▶ **Assignment**
If any record holds an image, omit the image and print the rest exactly.

▶ **Provided entries**
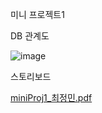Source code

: 미니 프로젝트1

DB 관계도


![image](https://github.com/jeongmin521/miniProj1/assets/71782230/71d1961e-a758-4d1d-980e-2e59938360c5)

스토리보드

[miniProj1_최정민.pdf](https://github.com/jeongmin521/miniProj1/files/14740867/miniProj1_.pdf)
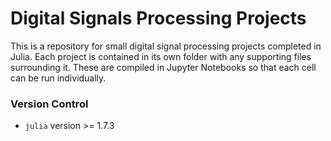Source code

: # Digital Signals Processing Projects
This is a repository for small digital signal processing projects completed in Julia. Each project is contained in its own folder with any supporting files surrounding it. These are compiled in Jupyter Notebooks so that each cell can be run individually. 

### Version Control
  - <code>julia</code> version >= 1.7.3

▶ **Answer to the exercise**
Source code

: 미니 프로젝트1

DB 관계도


![image](https://github.com/jeongmin521/miniProj1/assets/71782230/71d1961e-a758-4d1d-980e-2e59938360c5)

스토리보드

[miniProj1_최정민.pdf](https://github.com/jeongmin521/miniProj1/files/14740867/miniProj1_.pdf)
Source code

: # Digital Signals Processing Projects
This is a repository for small digital signal processing projects completed in Julia. Each project is contained in its own folder with any supporting files surrounding it. These are compiled in Jupyter Notebooks so that each cell can be run individually. 

### Version Control
  - <code>julia</code> version >= 1.7.3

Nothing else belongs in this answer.